(Collected data)

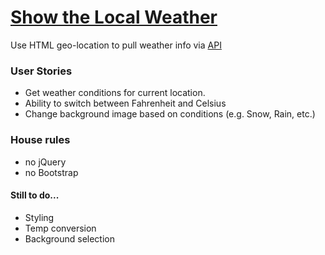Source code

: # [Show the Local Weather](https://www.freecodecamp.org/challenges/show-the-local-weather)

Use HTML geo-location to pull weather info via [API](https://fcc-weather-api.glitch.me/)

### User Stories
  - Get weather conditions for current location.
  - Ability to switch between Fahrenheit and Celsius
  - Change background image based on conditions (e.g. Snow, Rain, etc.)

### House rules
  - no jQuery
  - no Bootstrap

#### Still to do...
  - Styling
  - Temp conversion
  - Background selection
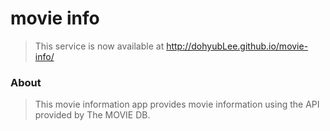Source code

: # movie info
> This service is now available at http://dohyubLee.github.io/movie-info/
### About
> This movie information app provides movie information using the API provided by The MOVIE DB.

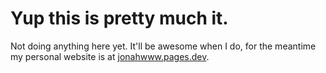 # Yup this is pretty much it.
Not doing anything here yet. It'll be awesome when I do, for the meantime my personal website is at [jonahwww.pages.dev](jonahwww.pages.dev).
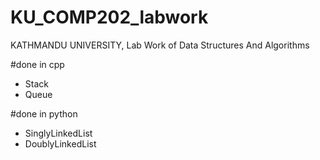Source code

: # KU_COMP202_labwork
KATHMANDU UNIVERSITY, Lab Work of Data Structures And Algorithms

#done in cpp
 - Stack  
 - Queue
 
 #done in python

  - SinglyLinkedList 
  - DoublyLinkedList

**What the exercise asks**
Please print the lines above exactly, beginning at the first line of the entries and ending at the line holding "- Temp conversion", and leave the pictures out.

**Solution**
Source code

: # [Show the Local Weather](https://www.freecodecamp.org/challenges/show-the-local-weather)

Use HTML geo-location to pull weather info via [API](https://fcc-weather-api.glitch.me/)

### User Stories
  - Get weather conditions for current location.
  - Ability to switch between Fahrenheit and Celsius
  - Change background image based on conditions (e.g. Snow, Rain, etc.)

### House rules
  - no jQuery
  - no Bootstrap

#### Still to do...
  - Styling
  - Temp conversion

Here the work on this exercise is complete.